American law enforcement agent

Joseph "Joe" P. Clancy is an American law enforcement official. He was the 24th Director of the United States Secret Service. Clancy previously served as head of the agency's presidential protection division until 2011, when he retired and became director of corporate security for Comcast.

==Early life and education==
Clancy grew up in the Philadelphia area. He graduated from Archbishop Carroll High School in Radnor, Pennsylvania, then attended the United States Military Academy at West Point, where he excelled on West Point's football team. Clancy transferred to Villanova University and graduated in the late 1970s.

==Career==
After graduating from Villanova, Clancy worked as a history teacher for four years at the former Bishop Kenrick High School in Norristown, Pennsylvania, and then for a year at Father Judge High School in Philadelphia.

Clancy joined the United States Secret Service in Philadelphia in the 1980s. Subsequently, he worked in the New York field office, directing a team of agents that conducted major investigations. He was in charge of security at national special events before joining the president's protective detail.

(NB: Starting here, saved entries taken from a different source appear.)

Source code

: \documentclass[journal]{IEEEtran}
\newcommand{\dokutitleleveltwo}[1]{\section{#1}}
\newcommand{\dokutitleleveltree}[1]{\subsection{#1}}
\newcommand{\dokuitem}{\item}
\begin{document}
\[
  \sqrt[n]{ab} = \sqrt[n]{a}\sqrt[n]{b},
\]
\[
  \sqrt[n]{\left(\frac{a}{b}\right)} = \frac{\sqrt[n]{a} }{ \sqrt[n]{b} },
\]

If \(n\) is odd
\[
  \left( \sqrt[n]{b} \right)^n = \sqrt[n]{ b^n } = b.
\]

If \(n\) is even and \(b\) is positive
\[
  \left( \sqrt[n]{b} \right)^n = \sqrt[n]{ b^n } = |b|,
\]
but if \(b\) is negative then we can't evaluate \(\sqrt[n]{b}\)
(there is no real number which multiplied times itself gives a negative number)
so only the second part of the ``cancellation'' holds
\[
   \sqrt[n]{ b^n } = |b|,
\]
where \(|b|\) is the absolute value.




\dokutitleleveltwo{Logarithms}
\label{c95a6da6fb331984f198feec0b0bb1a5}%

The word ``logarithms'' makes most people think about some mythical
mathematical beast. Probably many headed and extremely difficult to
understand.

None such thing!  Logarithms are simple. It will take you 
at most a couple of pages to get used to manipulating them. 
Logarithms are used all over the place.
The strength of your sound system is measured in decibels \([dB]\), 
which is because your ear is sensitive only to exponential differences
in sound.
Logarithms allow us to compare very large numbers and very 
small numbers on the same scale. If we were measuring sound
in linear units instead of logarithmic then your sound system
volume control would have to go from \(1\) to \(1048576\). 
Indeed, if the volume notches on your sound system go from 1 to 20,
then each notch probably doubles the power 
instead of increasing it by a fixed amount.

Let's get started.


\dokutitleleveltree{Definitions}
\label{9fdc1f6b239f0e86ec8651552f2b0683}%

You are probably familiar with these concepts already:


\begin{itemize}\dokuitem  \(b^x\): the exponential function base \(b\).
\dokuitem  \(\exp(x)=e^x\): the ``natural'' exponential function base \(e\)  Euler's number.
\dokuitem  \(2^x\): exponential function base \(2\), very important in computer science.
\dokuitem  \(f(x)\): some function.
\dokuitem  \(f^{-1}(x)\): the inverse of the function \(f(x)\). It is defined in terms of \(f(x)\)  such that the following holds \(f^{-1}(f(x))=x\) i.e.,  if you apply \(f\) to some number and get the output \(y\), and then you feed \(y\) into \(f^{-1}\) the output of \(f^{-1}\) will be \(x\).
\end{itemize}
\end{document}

During his work on the presidential protection details he was able to achieve a close bond with President Barack Obama, and was well regarded by the Obama administration. Clancy was part of the Secret Service protective detail that jogged with President Bill Clinton in the early days of his presidency.

Clancy was appointed as acting director following the resignation of Julia Pierson on October 1, 2014, a position he held until his appointment as director on February 18, 2015, by President Obama.

On February 14, 2017, Clancy announced his retirement, effective March 4, 2017.